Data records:

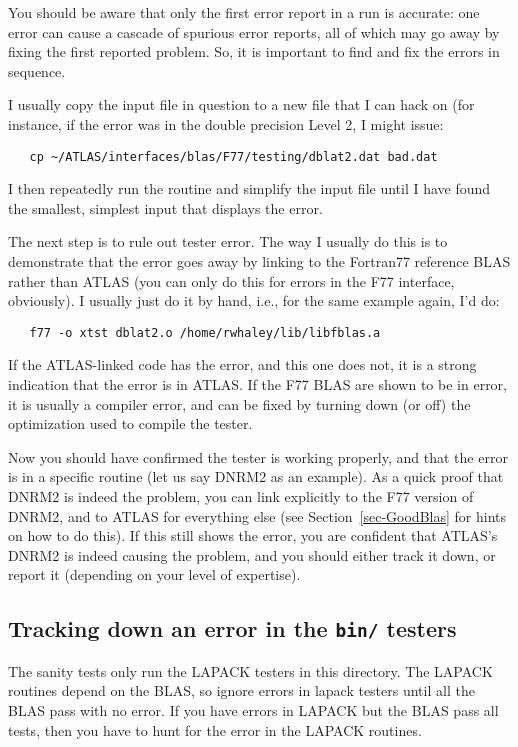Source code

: \documentclass[11pt]{article}
\begin{document}
You should be aware that only the first error report in a run is accurate:
one error can cause a cascade of spurious error reports, all of which may go
away by fixing the first reported problem.  So, it is important to find and
fix the errors in sequence.

I usually copy the input file in question to a new file that
I can hack on (for instance, if the error was in the double precision Level 2,
I might issue:
\begin{verbatim}
   cp ~/ATLAS/interfaces/blas/F77/testing/dblat2.dat bad.dat
\end{verbatim}
I then repeatedly run the
routine and simplify the input file until I have found the smallest, simplest
input that displays the error.

The next step is to rule out tester error.  The way I usually
do this is to demonstrate that the error goes away by linking to the Fortran77
reference BLAS rather than ATLAS (you can only do this for errors in the
F77 interface, obviously).  I usually just do it by hand, i.e., for the
same example again, I'd do:
\begin{verbatim}
   f77 -o xtst dblat2.o /home/rwhaley/lib/libfblas.a
\end{verbatim}
If the ATLAS-linked code has the error, and this one does not, it is a
strong indication that the error is in ATLAS.  If the F77 BLAS are shown
to be in error, it is usually a compiler error, and can be fixed by turning
down (or off) the optimization used to compile the tester.

Now you should have confirmed the tester is working properly, and that
the error is in a specific routine (let us say DNRM2 as an example).
As a quick proof that DNRM2 is indeed the problem, you can link explicitly
to the F77 version of DNRM2, and to ATLAS for everything else (see
Section~\ref{sec-GoodBlas} for hints on how to do this).  If this
still shows the error, you are confident that ATLAS's DNRM2 is indeed causing 
the problem, and you should either track it down, or report it (depending on
your level of expertise).

\subsection{Tracking down an error in the {\tt bin/} testers}
\label{sec-LapackDebug}

The sanity tests only run the LAPACK testers in this directory.  The LAPACK
routines depend on the BLAS, so ignore errors in lapack testers until all
the BLAS pass with no error.  If you have errors in LAPACK but the BLAS pass
all tests, then you have to hunt for the error in the LAPACK routines.
\end{document}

» **WORK INSTRUCTION**: Look above for the line that contains "strong indication that". Starting there, transcribe every line exactly until you have copied the line that contains "to the F77 version".

» **SOLUTION**:
strong indication that the error is in ATLAS.  If the F77 BLAS are shown
to be in error, it is usually a compiler error, and can be fixed by turning
down (or off) the optimization used to compile the tester.

Now you should have confirmed the tester is working properly, and that
the error is in a specific routine (let us say DNRM2 as an example).
As a quick proof that DNRM2 is indeed the problem, you can link explicitly
to the F77 version of DNRM2, and to ATLAS for everything else (see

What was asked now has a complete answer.